Yeah…yeah…I get it.  Those that have seen the film are trying to tell me, "But Craig, JEFF, WHO LIVES AT HOME is purposely directionless.  It all boils down to how one wrong phone call, a meeting with his brother, a search for truth about Linda’s supposed affair, and his mother’s brush with an admirer will all – as SIGNS has taught us – build to a crescendo of interconnectedness for all the players involved.  At this time Jeff is given the opportunity to do something special and, in turn, touch the hearts of all around him, healing them in one form or another."  Yes, I get it.  Jeff’s an unsophisticated doofus that spends a day defined by unrelated signs and peculiar, unreliable incidents, but because Jeff is so convinced that they will build to something big viewers are meant to be just as convinced as well.  I wasn’t.  The aforementioned big climax of the film is a would-be big and triumphant moment for Jeff that artificially brings all those that are close to him together for that pivotal moment where Jeff achieves a moment of greatness.  It feels less like fate and destiny, though, than it does as the result of a scattershot screenplay. 

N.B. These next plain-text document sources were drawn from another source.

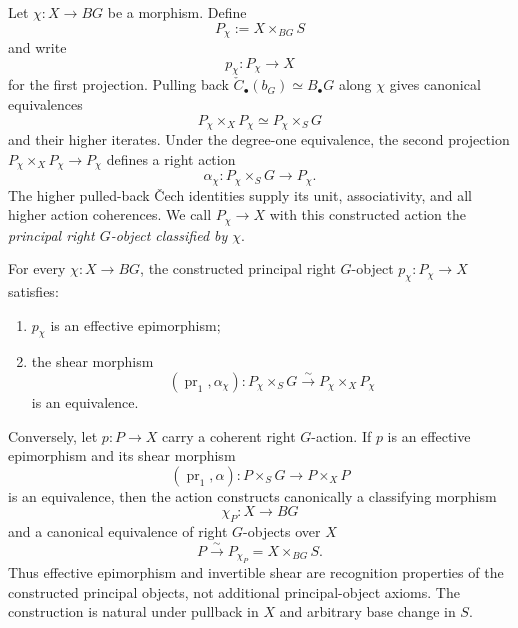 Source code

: \begin{definition}
\label{def:principal-group-object}
Let $\chi:X\to BG$ be a morphism.  Define
\[
    P_\chi
    :=
    X\times_{BG}S
\]
and write
\[
    p_\chi:P_\chi\longrightarrow X
\]
for the first projection.  Pulling back
$\check C_\bullet(b_G)\simeq B_\bullet G$ along $\chi$ gives canonical
equivalences
\[
    P_\chi\times_XP_\chi
    \simeq
    P_\chi\times_SG
\]
and their higher iterates.  Under the degree-one equivalence, the second
projection
$P_\chi\times_XP_\chi\to P_\chi$ defines a right action
\[
    \alpha_\chi:
    P_\chi\times_SG\longrightarrow P_\chi.
\]
The higher pulled-back \v{C}ech identities supply its unit, associativity, and
all higher action coherences.  We call
$P_\chi\to X$ with this constructed action the \emph{principal right
$G$-object classified by $\chi$}.
\end{definition}

\begin{theorem}
\label{prop:principal-classifying-map}
For every $\chi:X\to BG$, the constructed principal right $G$-object
$p_\chi:P_\chi\to X$ satisfies:
\begin{enumerate}
    \item $p_\chi$ is an effective epimorphism;
    \item the shear morphism
    \[
        (\operatorname{pr}_1,\alpha_\chi):
        P_\chi\times_SG
        \xrightarrow{\sim}
        P_\chi\times_XP_\chi
    \]
    is an equivalence.
\end{enumerate}

Conversely, let $p:P\to X$ carry a coherent right $G$-action.  If $p$ is an
effective epimorphism and its shear morphism
\[
    (\operatorname{pr}_1,\alpha):
    P\times_SG
    \longrightarrow
    P\times_XP
\]
is an equivalence, then the action constructs canonically a classifying
morphism
\[
    \chi_P:X\longrightarrow BG
\]
and a canonical equivalence of right $G$-objects over $X$
\[
    P\xrightarrow{\sim}P_{\chi_P}
    =
    X\times_{BG}S.
\]
Thus effective epimorphism and invertible shear are recognition properties of
the constructed principal objects, not additional principal-object axioms.
The construction is natural under pullback in $X$ and arbitrary base change
in $S$.
\end{theorem}

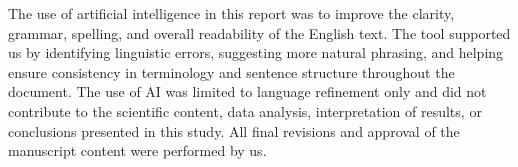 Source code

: The use of artificial intelligence in this report was to improve the clarity, grammar, spelling, and overall readability of the English text. The tool supported us by identifying linguistic errors, suggesting more natural phrasing, and helping ensure consistency in terminology and sentence structure throughout the document. The use of AI was limited to language refinement only and did not contribute to the scientific content, data analysis, interpretation of results, or conclusions presented in this study. All final revisions and approval of the manuscript content were performed by us.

It’s too bad, because the film sports a good cast that competently does what they can with their characters.  Segal, as stated, has a level of goofball charm and underlining sweetness that helps make Jeff something more than a pathetic strain on his mother and family.  His co-star, Ed Helms, can play frenetically anxious and easily paranoid comic characters in his sleep and is a nice foil to Segal’s more restrained turn.   Sarandon hits most of the right notes by tapping into her mother character’s vulnerability and puzzlement in terms of not only dealing with her two sons, but also with discovering who is admiring her from afar at work.  Judy Green perhaps hijacks the film away from her co-stars - as she did in certain instances in last year’s THE DESCENDENTS – with her performances as the beleaguered wife that may or may not be faithful. 

I guess, in the end, I didn’t find JEFF, WHO LIVES AT HOME’s fortune cookie, Yoda-like wisdom about providence and how it shapes a day riddled with haphazard and unconnected episodes to be anything gravely substantial.  The film is sweet, sporadically humorous, has a nimble pacing (it's agreeably short at just 83 minutes) and has its cast performing dutifully, but Jeff never really emerges as a figure worthy of our high esteem.  The film was written and directed by the Brothers Duplass, Jay and Mark, who previously made low-budget indie fare like THE PUFFY CHAIR, TOWELHEAD, and CYRUS.  I think that they have an affinity for being actor’s directors, but their overall style could be best labeled as obtrusively mannered.  They employ a lot of lightning fast zip pans and millisecond close-ups of actors to help accentuate their reactions to what’s transpiring around them…and they do it over and over and over again to the point of maddening frustration.   One critic I read called their style “zoom happy.”  Hmmm...I wasn’t happy while watching it.